Will their video get a home for street kids?

HYDERABAD: Achild carrying a sack on his shoulder runs and boards a train. Another wades through dirt and muck, shoulders bent with the weight of the heavy sack he is carrying. Four children make a bed over two sacks, one’s head in another stomach, they sleep peacefully.

“There are 11 million children living on the streets in India,” says the voiceover.

Created by two class X students, ‘Ashritha’ is three-minute-30-second  video of subtle yet strong frames of pain, suffering, osticization and abuse of children who lived on streets. Now they are living in a home called Ashritha Homes.

Made by best friends Manvi Teki and Sagrika Omkar of Pallavi Model Schools, Alwal, it was recently shortlisted for Harvard Impact Initiative of the Harvard Mock United Nations held in the city.

Though the street children have a home now, funds are drying up and in a month the boy’s facility, that houses 60 of them, could shut down if no help is offered.

“We were already participating in the HMUN and then we decided to take part in this initiate too. After brainstorming, we decided to bring forth the plight of Ashritha, run by Nagaraj,” says Manvi.

The duo won an award for their video and it has created quite a buzz online too. Within a couple of days of uploading the video, it got 3,800 views.

“No one talks about street children -- the reasons due to which they leave home, how they get addicted and exploited and their life on the streets, devoid of emotions and affection,” says Sagrika.  

The video that begins on a dark note, giving insights into the lives of the runaway children, soon becomes full of colours and life as they talk about food,their home, school and Nagaraj.

To bring out an authentic insight into the lives of the children, Manvi and Sagrika spent a day with the children at Ashritha.

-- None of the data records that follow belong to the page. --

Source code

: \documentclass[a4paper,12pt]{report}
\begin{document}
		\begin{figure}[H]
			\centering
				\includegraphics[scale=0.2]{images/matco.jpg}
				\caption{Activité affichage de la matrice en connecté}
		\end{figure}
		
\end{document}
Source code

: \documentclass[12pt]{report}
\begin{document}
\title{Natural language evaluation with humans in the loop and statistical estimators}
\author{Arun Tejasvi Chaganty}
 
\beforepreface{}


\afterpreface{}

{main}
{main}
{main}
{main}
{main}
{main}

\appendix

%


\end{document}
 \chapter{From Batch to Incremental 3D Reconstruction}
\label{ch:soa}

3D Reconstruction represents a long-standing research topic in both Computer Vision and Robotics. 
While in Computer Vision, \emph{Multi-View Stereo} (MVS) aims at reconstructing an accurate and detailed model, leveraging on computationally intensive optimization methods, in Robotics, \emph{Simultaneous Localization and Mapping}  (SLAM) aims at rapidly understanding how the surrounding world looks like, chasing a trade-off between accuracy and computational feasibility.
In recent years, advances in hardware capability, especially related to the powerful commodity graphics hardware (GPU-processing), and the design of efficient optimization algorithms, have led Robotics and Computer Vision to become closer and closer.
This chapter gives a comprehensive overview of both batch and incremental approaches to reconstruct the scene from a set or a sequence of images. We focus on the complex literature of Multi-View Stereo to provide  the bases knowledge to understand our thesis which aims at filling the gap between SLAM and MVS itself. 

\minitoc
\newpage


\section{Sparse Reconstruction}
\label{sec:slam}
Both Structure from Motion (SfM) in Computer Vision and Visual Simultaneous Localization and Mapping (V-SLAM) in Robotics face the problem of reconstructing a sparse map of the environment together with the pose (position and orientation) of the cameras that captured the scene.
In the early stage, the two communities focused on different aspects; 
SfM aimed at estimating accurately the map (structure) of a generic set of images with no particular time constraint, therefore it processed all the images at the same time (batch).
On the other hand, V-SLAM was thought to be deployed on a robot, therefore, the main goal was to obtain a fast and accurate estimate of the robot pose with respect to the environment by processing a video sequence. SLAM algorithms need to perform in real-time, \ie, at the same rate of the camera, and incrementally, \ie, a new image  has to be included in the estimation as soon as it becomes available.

“It was the most satisfying and insightful day of our lives. Though making them to talk was a challenge, their pain moved us,” says Manvi.  

Sagrika adds, “While talking about their lives before living in Ashritha, a lot of them had tears in their eyes.” And how did the girls react?

“We couldn’t get them out of our heads for several days after our visit,” says Manvi.

The girls say they were embarassed for cribbbing and fussing over their problems, which seemed so insignificant before the existential ones that were being faced by the children of the home.

Having made their maiden video in less than a week and getting an award for the same has not made the chums happy.

“Getting an award was not on our goal. HMUN was a different experience  -- where we just spoke about pressing issues. But just speaking isn’t enough. We have to do something too. This video is our attempt to save the home of 60 homeless boys,” explains Sagrika.

Manisha Aggarwal, Manvi’s mother and managing director of Communication Resource Centre, says sensitising children from a young age is important.

“Our help for the video was only to set the equipment for them. Rest everything was done by them and if you see the video has many technical loopholes,” she says.

So what next? “I want to become an activist and work for the society,” pats come Sagrika’s reply.

For Manvi each day bring a new aspiration -- “a neurologist or a scientist with NASA, a lawyer perhaps!” are just some of the prospective aims.

The tenth graders may not have zeroed on the career they want to pursue, they certainly have set sights on making a mark on someone’s life, however small it may be. All the best to the girls and the street kids too!